Tunnel Denkendorf: Autobahn zurückverlegt
Mitte Dezember 2019 war der Bau des Tunnels Denkendorf weitestgehend abgeschlossen. Durch den Tunnel wird künftig die Neubaustrecke Stuttgart–Ulm bei Denkendorf unter der Autobahn A8 hindurchführen. In der Nacht vom 16. auf den 17. Dezember 2019 wurde die Autobahnüber dem Tunnel in ihre Ausgangslage zurückgelegt.

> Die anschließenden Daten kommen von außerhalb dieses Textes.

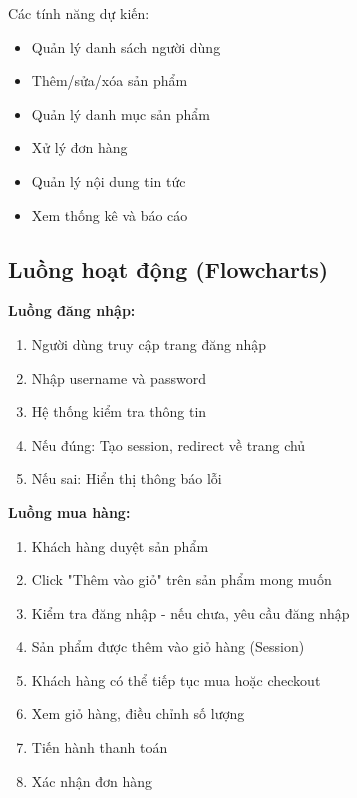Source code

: Các tính năng dự kiến:
\begin{itemize}
    \item Quản lý danh sách người dùng
    \item Thêm/sửa/xóa sản phẩm
    \item Quản lý danh mục sản phẩm
    \item Xử lý đơn hàng
    \item Quản lý nội dung tin tức
    \item Xem thống kê và báo cáo
\end{itemize}

\subsection{Luồng hoạt động (Flowcharts)}

\textbf{Luồng đăng nhập:}
\begin{enumerate}
    \item Người dùng truy cập trang đăng nhập
    \item Nhập username và password
    \item Hệ thống kiểm tra thông tin
    \item Nếu đúng: Tạo session, redirect về trang chủ
    \item Nếu sai: Hiển thị thông báo lỗi
\end{enumerate}

\textbf{Luồng mua hàng:}
\begin{enumerate}
    \item Khách hàng duyệt sản phẩm
    \item Click "Thêm vào giỏ" trên sản phẩm mong muốn
    \item Kiểm tra đăng nhập - nếu chưa, yêu cầu đăng nhập
    \item Sản phẩm được thêm vào giỏ hàng (Session)
    \item Khách hàng có thể tiếp tục mua hoặc checkout
    \item Xem giỏ hàng, điều chỉnh số lượng
    \item Tiến hành thanh toán
    \item Xác nhận đơn hàng
\end{enumerate}
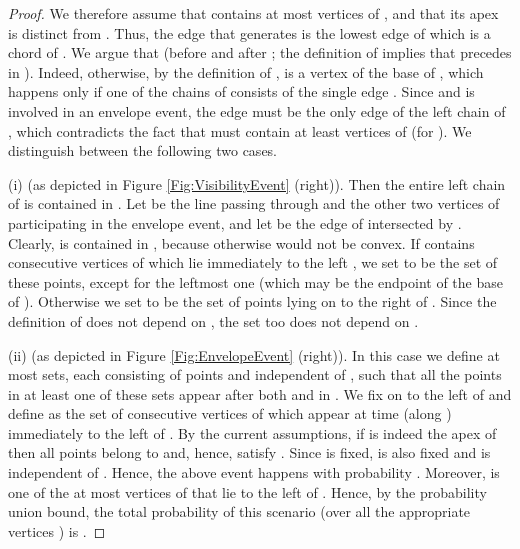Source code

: \documentclass[11pt]{article}
\begin{document}
\begin{proof}
We therefore assume that  contains at most  vertices of
, and that its apex  is distinct from .
Thus, the edge  that  generates is the lowest edge of  which is a chord of . We argue that
 (before and after ; the definition of  implies that  precedes  in ). Indeed, otherwise, by the definition of
,  is a vertex of the base of , which
happens only if one of the chains of  consists of the single
edge . Since  and is involved in an envelope event, the edge  must be the only edge of the left chain of , which contradicts the fact that  must contain at least  vertices of
 (for ).  We distinguish between the following two cases.

(i)  (as depicted in Figure \ref{Fig:VisibilityEvent}
(right)). Then the entire left chain of  is contained in . Let  be the line passing through  and the
other two vertices of  participating in the envelope event,
and let  be the edge of  intersected by
. Clearly,  is contained in , because otherwise
 would not be convex.
If 
contains  consecutive vertices of
 which lie immediately to the left , we set  to be the set of these points, except for the leftmost one (which may be the endpoint of the base of ).
Otherwise we set  to be the set of  points lying on  to the right of . Since the definition of  does not depend on , the set  too does not depend on .

(ii)  (as depicted in Figure \ref{Fig:EnvelopeEvent} (right)). In this case we define at most  sets, each consisting of  points and independent of , such that all the points in at least one of these sets appear after both  and  in .
We fix  on  to the left of  and define 
as the set of  consecutive vertices of  which appear at time  (along ) immediately to the left of . By the current assumptions, if  is indeed the apex of  then all points  belong to  and, hence, satisfy . Since  is fixed,  is also fixed and is independent of . Hence, the above event happens with probability . 
Moreover,  is one of the at most  vertices of  that lie to the left of . Hence, by the probability union bound, the total probability of this scenario (over all the appropriate vertices ) is .


\end{proof}
\end{document}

Der Bau des 768 m langen Tunnels im Bereich der Tank-und Rastanlage Denkendorf hatte im August 2015 begonnen. Der Tunnel wurde in offener Bauweise gebaut; dafür waren die Fahrspuren der Autobahn A8 mehrfach verlegt worden. Während der gesamten Bauzeit konnte die Anzahl der Fahrstreifen auf der Autobahn aufrechterhalten werden.
S-Bahn-Tunnel unter dem Rosensteinpark
Bereits Ende November 2019 hatte die Deutsche Bahn beim Projekt Stuttgart 21 nach fünf Monaten den zweigleisigen Teil des S-Bahn-Tunnels Rosenstein fertig vorgetrieben. Der S-Bahn-Tunnel Rosenstein wird nach seiner Fertigstellung 1170 m lang sein. Vom Rosensteinportal aus wurde der rund 520 m lange zweigleisige Teil der Röhre aufgefahren. Ein weiterer Vortrieb erfolgt vom Zwischenangriff Abstellbahnhof. Direkt neben dem S-Bahn-Tunnel wurde am Rosensteinhang seit Dezember 2018 parallel der zweigleisige Teil des Fernbahntunnels gebaut. Dort ist der Vortrieb seit Oktober 2019 abgeschlossen.
Für den Bau des Tunnels vom Neckarufer aus mussten im Februar 2018 sechs Bäume gefällt werden, auf denen der streng geschützte Juchtenkäfer vermutet wurde. Dafür hatte die Deutsche Bahn im August 2015 eine Planänderung beim Eisenbahn-Bundesamt beantragen müssen. Im Zuge des Verfahrens war schließlich die Zustimmung der EU-Kommission erforderlich, die im Januar 2018 erfolgte – zweieinhalb Jahre nach Beantragung der Planänderung. Infolge dieses Verfahrens verzögerte sich auch der Bau des S-Bahn-Tunnels Rosenstein.